WORK INSTRUCTIONS> Every line below that contains the word "from" must be copied.
DATA FOR THIS TASK Start Marker
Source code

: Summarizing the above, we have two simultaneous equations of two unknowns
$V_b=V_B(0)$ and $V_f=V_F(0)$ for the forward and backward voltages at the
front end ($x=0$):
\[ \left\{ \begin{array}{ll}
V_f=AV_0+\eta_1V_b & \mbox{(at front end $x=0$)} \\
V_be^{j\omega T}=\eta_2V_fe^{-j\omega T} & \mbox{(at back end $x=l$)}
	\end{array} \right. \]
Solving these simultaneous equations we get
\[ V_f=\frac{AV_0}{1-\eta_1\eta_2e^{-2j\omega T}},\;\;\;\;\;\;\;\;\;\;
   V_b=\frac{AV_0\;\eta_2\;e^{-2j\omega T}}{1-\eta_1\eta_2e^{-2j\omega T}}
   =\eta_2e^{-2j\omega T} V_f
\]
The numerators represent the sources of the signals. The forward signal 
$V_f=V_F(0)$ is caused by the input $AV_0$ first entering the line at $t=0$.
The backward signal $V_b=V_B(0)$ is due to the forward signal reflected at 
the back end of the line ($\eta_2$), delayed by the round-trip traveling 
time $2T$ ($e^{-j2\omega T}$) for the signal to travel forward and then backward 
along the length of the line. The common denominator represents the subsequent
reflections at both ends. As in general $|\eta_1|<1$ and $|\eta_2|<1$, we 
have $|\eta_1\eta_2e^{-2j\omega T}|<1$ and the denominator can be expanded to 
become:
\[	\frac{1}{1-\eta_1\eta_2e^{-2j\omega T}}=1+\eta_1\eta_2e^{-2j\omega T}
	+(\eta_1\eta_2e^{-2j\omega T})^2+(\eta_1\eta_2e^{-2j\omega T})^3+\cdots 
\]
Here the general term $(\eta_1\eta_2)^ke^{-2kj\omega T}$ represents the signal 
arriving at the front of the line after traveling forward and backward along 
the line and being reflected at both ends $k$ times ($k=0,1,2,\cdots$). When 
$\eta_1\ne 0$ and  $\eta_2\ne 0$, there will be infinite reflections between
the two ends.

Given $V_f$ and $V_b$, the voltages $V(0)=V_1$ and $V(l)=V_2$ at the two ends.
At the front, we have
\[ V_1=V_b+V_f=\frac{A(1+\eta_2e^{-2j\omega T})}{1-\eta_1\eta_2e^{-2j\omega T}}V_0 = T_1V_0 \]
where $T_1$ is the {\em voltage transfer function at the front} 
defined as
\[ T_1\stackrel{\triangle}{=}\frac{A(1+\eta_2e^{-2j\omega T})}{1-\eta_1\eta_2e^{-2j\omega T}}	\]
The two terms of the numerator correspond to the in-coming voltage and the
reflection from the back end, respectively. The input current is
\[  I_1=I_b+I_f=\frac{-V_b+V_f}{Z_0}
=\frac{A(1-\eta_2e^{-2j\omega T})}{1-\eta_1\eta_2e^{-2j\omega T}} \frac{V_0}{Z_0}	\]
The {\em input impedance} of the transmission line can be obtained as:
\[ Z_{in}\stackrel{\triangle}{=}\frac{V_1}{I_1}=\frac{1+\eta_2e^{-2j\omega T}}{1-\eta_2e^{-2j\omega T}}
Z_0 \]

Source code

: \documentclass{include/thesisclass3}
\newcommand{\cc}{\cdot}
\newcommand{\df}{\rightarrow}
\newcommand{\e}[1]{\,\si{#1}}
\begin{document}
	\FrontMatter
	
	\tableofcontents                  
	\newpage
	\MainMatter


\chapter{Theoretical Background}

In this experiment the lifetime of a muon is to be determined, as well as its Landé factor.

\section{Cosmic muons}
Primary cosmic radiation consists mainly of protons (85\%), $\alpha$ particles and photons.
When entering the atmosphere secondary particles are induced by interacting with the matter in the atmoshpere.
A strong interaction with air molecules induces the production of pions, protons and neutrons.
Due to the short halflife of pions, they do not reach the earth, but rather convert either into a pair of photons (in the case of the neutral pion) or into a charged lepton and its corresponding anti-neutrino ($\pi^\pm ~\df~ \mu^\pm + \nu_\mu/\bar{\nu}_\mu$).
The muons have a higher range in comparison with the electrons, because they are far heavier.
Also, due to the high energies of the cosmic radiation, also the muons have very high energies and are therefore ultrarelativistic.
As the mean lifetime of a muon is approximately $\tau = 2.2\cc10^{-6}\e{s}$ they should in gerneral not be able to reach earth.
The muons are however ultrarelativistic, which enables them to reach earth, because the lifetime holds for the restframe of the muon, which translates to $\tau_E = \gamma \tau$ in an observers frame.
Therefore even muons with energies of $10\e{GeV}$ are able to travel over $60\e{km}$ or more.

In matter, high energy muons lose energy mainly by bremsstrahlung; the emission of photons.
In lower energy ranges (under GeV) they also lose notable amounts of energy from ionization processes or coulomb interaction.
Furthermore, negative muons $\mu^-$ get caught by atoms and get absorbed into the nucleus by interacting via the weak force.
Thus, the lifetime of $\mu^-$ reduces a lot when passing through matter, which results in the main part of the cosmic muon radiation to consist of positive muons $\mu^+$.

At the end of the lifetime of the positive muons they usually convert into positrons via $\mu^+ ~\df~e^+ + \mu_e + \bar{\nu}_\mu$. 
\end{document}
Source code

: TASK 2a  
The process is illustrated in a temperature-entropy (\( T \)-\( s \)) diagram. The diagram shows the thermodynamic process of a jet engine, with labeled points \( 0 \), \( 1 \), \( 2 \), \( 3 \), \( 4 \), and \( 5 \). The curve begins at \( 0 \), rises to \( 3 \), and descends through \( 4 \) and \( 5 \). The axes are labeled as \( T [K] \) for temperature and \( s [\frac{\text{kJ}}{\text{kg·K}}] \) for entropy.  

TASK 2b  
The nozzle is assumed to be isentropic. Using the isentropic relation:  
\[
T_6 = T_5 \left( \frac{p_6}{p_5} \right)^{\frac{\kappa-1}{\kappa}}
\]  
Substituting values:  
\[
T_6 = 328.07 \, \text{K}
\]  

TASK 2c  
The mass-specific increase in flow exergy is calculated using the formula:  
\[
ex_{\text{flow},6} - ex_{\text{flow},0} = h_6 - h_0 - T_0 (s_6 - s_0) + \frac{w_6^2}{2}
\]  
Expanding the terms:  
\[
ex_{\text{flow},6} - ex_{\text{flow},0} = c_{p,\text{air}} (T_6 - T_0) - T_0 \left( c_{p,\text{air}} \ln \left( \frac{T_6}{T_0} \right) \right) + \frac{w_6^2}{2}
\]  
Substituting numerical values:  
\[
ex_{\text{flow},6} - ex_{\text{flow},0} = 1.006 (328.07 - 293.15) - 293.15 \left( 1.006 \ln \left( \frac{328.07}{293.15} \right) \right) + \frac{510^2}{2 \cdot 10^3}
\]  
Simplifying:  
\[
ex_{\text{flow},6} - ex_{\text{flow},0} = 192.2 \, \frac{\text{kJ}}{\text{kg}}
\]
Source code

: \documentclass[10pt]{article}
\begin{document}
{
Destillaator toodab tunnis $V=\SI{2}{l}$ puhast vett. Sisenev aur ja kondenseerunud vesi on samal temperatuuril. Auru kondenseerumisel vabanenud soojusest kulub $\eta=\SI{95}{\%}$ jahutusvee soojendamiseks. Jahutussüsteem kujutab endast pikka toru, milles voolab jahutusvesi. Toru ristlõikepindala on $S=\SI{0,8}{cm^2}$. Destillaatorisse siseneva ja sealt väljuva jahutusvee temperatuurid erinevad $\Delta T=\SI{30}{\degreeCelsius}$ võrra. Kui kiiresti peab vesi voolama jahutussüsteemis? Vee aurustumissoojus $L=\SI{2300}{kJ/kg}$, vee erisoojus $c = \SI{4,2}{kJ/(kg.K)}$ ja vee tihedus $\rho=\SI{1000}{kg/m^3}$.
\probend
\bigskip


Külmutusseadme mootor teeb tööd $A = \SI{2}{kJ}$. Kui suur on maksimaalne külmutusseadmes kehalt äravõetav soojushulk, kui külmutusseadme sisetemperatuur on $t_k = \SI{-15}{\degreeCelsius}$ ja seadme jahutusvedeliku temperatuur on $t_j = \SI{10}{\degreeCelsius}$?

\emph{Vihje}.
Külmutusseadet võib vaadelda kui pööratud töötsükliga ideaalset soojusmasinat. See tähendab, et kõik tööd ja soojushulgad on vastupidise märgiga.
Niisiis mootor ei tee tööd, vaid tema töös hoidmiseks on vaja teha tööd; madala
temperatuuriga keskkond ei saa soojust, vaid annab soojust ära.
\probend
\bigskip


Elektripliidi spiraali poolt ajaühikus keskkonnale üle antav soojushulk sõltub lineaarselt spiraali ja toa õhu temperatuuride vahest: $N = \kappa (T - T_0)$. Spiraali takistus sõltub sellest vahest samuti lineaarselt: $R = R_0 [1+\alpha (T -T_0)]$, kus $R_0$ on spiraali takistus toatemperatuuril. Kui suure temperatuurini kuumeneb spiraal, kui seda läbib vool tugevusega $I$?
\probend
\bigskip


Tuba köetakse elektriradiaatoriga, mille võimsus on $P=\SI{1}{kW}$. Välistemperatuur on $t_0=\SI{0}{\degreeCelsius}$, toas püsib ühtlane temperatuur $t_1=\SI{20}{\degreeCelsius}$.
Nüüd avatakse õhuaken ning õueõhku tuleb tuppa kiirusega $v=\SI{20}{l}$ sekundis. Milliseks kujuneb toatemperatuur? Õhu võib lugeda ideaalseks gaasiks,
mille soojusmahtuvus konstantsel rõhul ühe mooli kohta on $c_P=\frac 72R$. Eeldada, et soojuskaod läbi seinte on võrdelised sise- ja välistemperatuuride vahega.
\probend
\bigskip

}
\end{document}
DATA FOR THIS TASK End Marker
RESULT OF THE EXERCISE>
reflection from the back end, respectively. The input current is
In lower energy ranges (under GeV) they also lose notable amounts of energy from ionization processes or coulomb interaction.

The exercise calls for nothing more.